The tattoo was going on the inside of my right wrist. Would that hurt? I had no Earthly idea. I told myself it wouldn't hurt, to put the fear rushing through my mind at ease.

I watched the process, gulping. While I didn't want to see the needle or any blood that would appear, I didn't want to see Arlan's face. He was probably smirking, or holding laughter. I didn't want to see his sick enjoyment. A thin layer of petroleum jelly was followed, applied all over my inner wrist. My eyes were trained on Nate's black gloves, then I peered at his face. His smooth, chestnut hair was long over his eyes. Eyes that looked evidently tired with sleep. I exhaled shakily.

"So what is it? The design," I questioned.

Neither boy answered. Great.

I supposed a tattoo wasn't a big deal. It was a permanent commitment that affects the rest of your life, but so are so many other things. The school you decide to study at, the pet you get to take care of, the food you eat. These are permanent things that affect our lives forever; Surely these affected our livelihoods more than mere ink on our skin, right? So it wasn't a big deal. It completely wasn't a big deal. Right?

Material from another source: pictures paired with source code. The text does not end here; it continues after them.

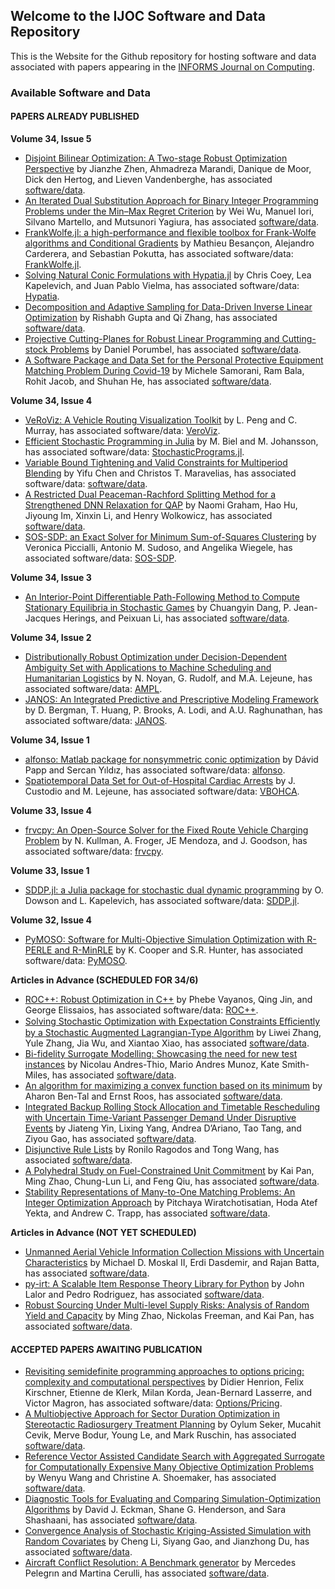 ## Welcome to the IJOC Software and Data Repository

This is the Website for the Github repository for hosting software and data associated with papers appearing in the [INFORMS Journal on Computing](https://pubsonline.informs.org/journal/ijoc).

### Available Software and Data 

#### PAPERS ALREADY PUBLISHED
**Volume 34, Issue 5**
  * [Disjoint Bilinear Optimization: A Two-stage Robust Optimization Perspective](https://doi.org/10.1287/ijoc.2022.1163) by Jianzhe Zhen, Ahmadreza Marandi, Danique de Moor, Dick den Hertog, and Lieven Vandenberghe, has associated [software/data](https://github.com/INFORMSJoC/2020.0211).
  * [An Iterated Dual Substitution Approach for Binary Integer Programming Problems under the Min–Max Regret Criterion](https://doi.org/10.1287/ijoc.2022.1189) by Wei Wu, Manuel Iori, Silvano Martello, and Mutsunori Yagiura, has associated [software/data](https://github.com/INFORMSJoC/2020.0301).
  * [FrankWolfe.jl: a high-performance and flexible toolbox for Frank-Wolfe algorithms and Conditional Gradients](https://doi.org/10.1287/ijoc.2022.1191) by Mathieu Besançon, Alejandro Carderera, and Sebastian Pokutta, has associated software/data: [FrankWolfe.jl](https://github.com/INFORMSJoC/2021.0098).
  * [Solving Natural Conic Formulations with Hypatia.jl](https://doi.org/10.1287/ijoc.2022.1202) by Chris Coey, Lea Kapelevich, and Juan Pablo Vielma, has associated software/data: [Hypatia](https://github.com/INFORMSJoC/2021.0177).
  * [Decomposition and Adaptive Sampling for Data-Driven Inverse Linear Optimization](https://doi.org/10.1287/ijoc.2022.1162) by Rishabh Gupta and Qi Zhang, has associated [software/data](https://github.com/INFORMSJoC/2020.0231).
  * [Projective Cutting-Planes for Robust Linear Programming and Cutting-stock Problems](https://doi.org/10.1287/ijoc.2022.1160) by Daniel Porumbel, has associated [software/data](https://github.com/INFORMSJoC/2020.0068).
  * [A Software Package and Data Set for the Personal Protective Equipment Matching Problem During Covid-19](https://doi.org/10.1287/ijoc.2022.1203) by Michele Samorani, Ram Bala, Rohit Jacob, and Shuhan He, has associated [software/data](https://github.com/INFORMSJoC/2021.0171).

**Volume 34, Issue 4**
 * [VeRoViz: A Vehicle Routing Visualization Toolkit](https://doi.org/10.1287/ijoc.2022.1159) by L. Peng and C. Murray, has associated software/data: [VeroViz](https://github.com/INFORMSJoC/2020.0340).
 * [Efficient Stochastic Programming in Julia](https://doi.org/10.1287/ijoc.2022.1158) by M. Biel and M. Johansson, has associated software/data: [StochasticPrograms.jl](https://github.com/INFORMSJoC/2020.0287).
  * [Variable Bound Tightening and Valid Constraints for Multiperiod Blending](https://doi.org/10.1287/ijoc.2021.1140) by Yifu Chen and Christos T. Maravelias, has associated software/data: [software/data](https://github.com/INFORMSJoC/2020.0210).
  * [A Restricted Dual Peaceman-Rachford Splitting Method for a Strengthened DNN Relaxation for QAP](https://doi.org/10.1287/ijoc.2022.1161) by Naomi Graham, Hao Hu, Jiyoung Im, Xinxin Li, and Henry Wolkowicz, has associated [software/data](https://github.com/INFORMSJoC/2020.0336).
  * [SOS-SDP: an Exact Solver for Minimum Sum-of-Squares Clustering](https://doi.org/10.1287/ijoc.2022.1166) by Veronica Piccialli, Antonio M. Sudoso, and Angelika Wiegele, has associated software/data: [SOS-SDP](https://github.com/INFORMSJoC/2021.0096).

**Volume 34, Issue 3**
 * [An Interior-Point Differentiable Path-Following Method to Compute Stationary Equilibria in Stochastic Games](https://doi.org/10.1287/ijoc.2021.1139) by Chuangyin Dang, P. Jean-Jacques Herings, and Peixuan Li, has associated [software/data](https://github.com/INFORMSJoC/2020.0259).

**Volume 34, Issue 2**
 * [Distributionally Robust Optimization under Decision-Dependent Ambiguity Set with Applications to Machine Scheduling and Humanitarian Logistics](https://doi.org/10.1287/ijoc.2021.1096) by N. Noyan, G. Rudolf, and M.A. Lejeune, has associated software/data: [AMPL](https://github.com/INFORMSJoC/2021.1096).
 * [JANOS: An Integrated Predictive and Prescriptive Modeling Framework](https://doi.org/10.1287/ijoc.2020.1023) by D. Bergman, T. Huang, P. Brooks, A. Lodi, and A.U. Raghunathan, has associated software/data: [JANOS](https://github.com/INFORMSJoC/2020.1023).

**Volume 34, Issue 1**
 * [alfonso: Matlab package for nonsymmetric conic optimization](https://doi.org/10.1287/ijoc.2021.1058) by Dávid Papp and Sercan Yıldız, has associated software/data: [alfonso](https://github.com/INFORMSJoC/2021.1058).
 * [Spatiotemporal Data Set for Out-of-Hospital Cardiac Arrests](https://doi.org/10.1287/ijoc.2020.1022) by J. Custodio and M. Lejeune, has associated software/data: [VBOHCA](https://github.com/INFORMSJoC/2020.1022).

**Volume 33, Issue 4**
 * [frvcpy: An Open-Source Solver for the Fixed Route Vehicle Charging Problem](https://doi.org/10.1287/ijoc.2020.1035) by N. Kullman, A. Froger, JE Mendoza, and J. Goodson, has associated software/data: [frvcpy](https://github.com/INFORMSJoc/2020.1035).

**Volume 33, Issue 1**
 * [SDDP.jl: a Julia package for stochastic dual dynamic programming](https://doi.org/10.1287/ijoc.2020.0987) by O. Dowson and L. Kapelevich, has associated software/data: [SDDP.jl](https://github.com/INFORMSJoC/2020.0987).

**Volume 32, Issue 4**
 * [PyMOSO: Software for Multi-Objective Simulation Optimization with R-PERLE and R-MinRLE](https://doi.org/10.1287/ijoc.2019.0902) by K. Cooper and S.R. Hunter, has associated software/data: [PyMOSO](https://github.com/INFORMSJoc/2019.0902).

**Articles in Advance (SCHEDULED FOR 34/6)**
  * [ROC++: Robust Optimization in C++](https://doi.org/10.1287/ijoc.2022.1209) by Phebe Vayanos, Qing Jin, and George Elissaios, has associated software/data: [ROC++](https://github.com/INFORMSJoC/2020.0140).
  * [Solving Stochastic Optimization with Expectation Constraints Eﬀiciently by a Stochastic Augmented Lagrangian-Type Algorithm](https://doi.org/10.1287/ijoc.2022.1228) by Liwei Zhang, Yule Zhang, Jia Wu, and Xiantao Xiao, has associated [software/data](https://github.com/INFORMSJoC/2021.0248).
  * [Bi-fidelity Surrogate Modelling: Showcasing the need for new test instances](https://doi.org/10.1287/ijoc.2022.1217) by Nicolau Andres-Thio, Mario Andres Munoz, Kate Smith-Miles, has associated [software/data](https://github.com/INFORMSJoC/2021.0299).
  * [An algorithm for maximizing a convex function based on its minimum](https://doi.org/10.1287/ijoc.2022.1238) by Aharon Ben-Tal and Ernst Roos, has associated [software/data](https://github.com/INFORMSJoC/2022.0034).
  * [Integrated Backup Rolling Stock Allocation and Timetable Rescheduling with Uncertain Time-Variant Passenger Demand Under Disruptive Events](https://doi.org/10.1287/ijoc.2022.1233) by Jiateng Yin, Lixing Yang, Andrea D’Ariano, Tao Tang, and Ziyou Gao, has associated [software/data](https://github.com/INFORMSJoC/2021.0094).
  * [Disjunctive Rule Lists](https://doi.org/10.1287/ijoc.2022.1242) by Ronilo Ragodos and Tong Wang, has associated [software/data](https://github.com/INFORMSJoC/2021.0009).
  * [A Polyhedral Study on Fuel-Constrained Unit Commitment](https://doi.org/10.1287/ijoc.2022.1235) by Kai Pan, Ming Zhao, Chung-Lun Li, and Feng Qiu, has associated [software/data](https://github.com/INFORMSJoC/2021.0219). 
  * [Stability Representations of Many-to-One Matching Problems: An Integer Optimization Approach](https://doi.org/10.1287/ijoc.2022.1237) by Pitchaya Wiratchotisatian, Hoda Atef Yekta, and Andrew C. Trapp, has associated [software/data](https://github.com/INFORMSJoC/2021.0058).

**Articles in Advance (NOT YET SCHEDULED)**
  * [Unmanned Aerial Vehicle Information Collection Missions with Uncertain Characteristics](https://doi.org/10.1287/ijoc.2022.1245) by Michael D. Moskal II, Erdi Dasdemir, and Rajan Batta, has associated [software/data](https://github.com/INFORMSJoC/2022.0032).
  * [py-irt: A Scalable Item Response Theory Library for Python](https://doi.org/10.1287/ijoc.2022.1250) by John Lalor and Pedro Rodriguez, has associated [software/data](https://github.com/INFORMSJoC/2022.0061).
  * [Robust Sourcing Under Multi-level Supply Risks:
Analysis of Random Yield and Capacity](https://doi.org/10.1287/ijoc.2022.1254) by Ming Zhao, Nickolas Freeman, and Kai Pan, has associated [software/data](https://github.com/INFORMSJoC/2021-0046).
 
#### ACCEPTED PAPERS AWAITING PUBLICATION
 
* [Revisiting semidefinite programming approaches to options pricing: complexity and computational perspectives](https://doi.org/10.1287/ijoc.2022.1220) by Didier Henrion, Felix Kirschner, Etienne de Klerk, Milan Korda, Jean-Bernard Lasserre, and Victor Magron, has associated software/data: [Options/Pricing](https://github.com/INFORMSJoC/2021.0321).
* [A Multiobjective Approach for Sector Duration Optimization in Stereotactic Radiosurgery Treatment Planning](https://doi.org/10.1287/ijoc.2022.1252) by Oylum Seker, Mucahit Cevik, Merve Bodur, Young Le, and Mark Ruschin, has associated [software/data](https://github.com/INFORMSJoC/2021.0103).
* [Reference Vector Assisted Candidate Search with Aggregated Surrogate for Computationally Expensive Many Objective Optimization Problems](https://doi.org/10.1287/ijoc.2022.1260) by Wenyu Wang and Christine A. Shoemaker, has associated [software/data](https://github.com/INFORMSJoC/2021.0343).
* [Diagnostic Tools for Evaluating and Comparing
Simulation-Optimization Algorithms](https://doi.org/10.1287/ijoc.2022.1261) by David J. Eckman, Shane G. Henderson, and Sara Shashaani, has associated [software/data](https://github.com/INFORMSJoC/2021.0251).
* [Convergence Analysis of Stochastic Kriging-Assisted
Simulation with Random Covariates](https://doi.org/10.1287/ijoc.2022.1263) by Cheng Li, Siyang Gao, and Jianzhong Du, has associated [software/data](https://github.com/INFORMSJoC/2021.0329).
* [Aircraft Conflict Resolution: A Benchmark
generator](https://doi.org/10.1287/ijoc.2022.1265) by Mercedes Pelegrın and Martina Cerulli, has associated [software/data](https://github.com/INFORMSJoC/2021.0283).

"I'm going to trace it," Nate spoke.

My trepid heartbeat accelerated. I gulped, my stomach twisting anxiously.

"Yeah, fine," I breathed, giving him the okay.

It was an odd and foreign feeling, watching him begin. At first, I couldn't quite tell what exactly he was drawing...writing...symbolizing? It was hard to tell. So I just closed my eyes.

It seemed like several minutes passed and Nate still wasn't done drawing it. How fucking big was it going to be?

It didn't matter. I didn't care. Who cares about getting a stupid tattoo when it saves you from a forced marriage? Not me.

The irksome feeling of the tracing had finally ended, and I exhaled, relieved. The feeling was so invasive on my delicate skin; I needed the break and was relieved to get one. I wondered how people sat through long tattoo shadings, and then my mind drifted to why people got tattoos to begin with. None of the boys I'd ever pictured myself dating had ones. For example, Beck. Sweet Beck was demure, so friendly and soft looking, honey glazed and freckles like droplets of juice from fresh orange slices. Warm eyes like steamed, creamy hot chocolate. A trusting, safe smile. What I would do to see that smile, to have that smile for a lifetime. I conjured up an image of Beck and I in our own apartment, with our own puppy. We were dashing outside in terrential downpour, a newspaper covering our heads as we giggled. Then, as we quickly entered our apartment, we giggled at how drenched we were before ordering takeout. After changing into warm clothes, I'd flop on the couch, and he'd bring up the food while our dog hoped in my lap. I'd rest my head on Beck's shoulder, cozy and warm-

"We're starting," Nate stated.

Cold waves of nausea entered me as I broke from my daydreams. My eyes darted to Nate. Time felt surreal. I realized I had to peer down to see what the tattoo would be, the one that would be on my wrist for the rest of my life.

My eyes bugged out past my sockets. I choked out a noise of despair. Terror rose in me. Of course that's what Arlan choose.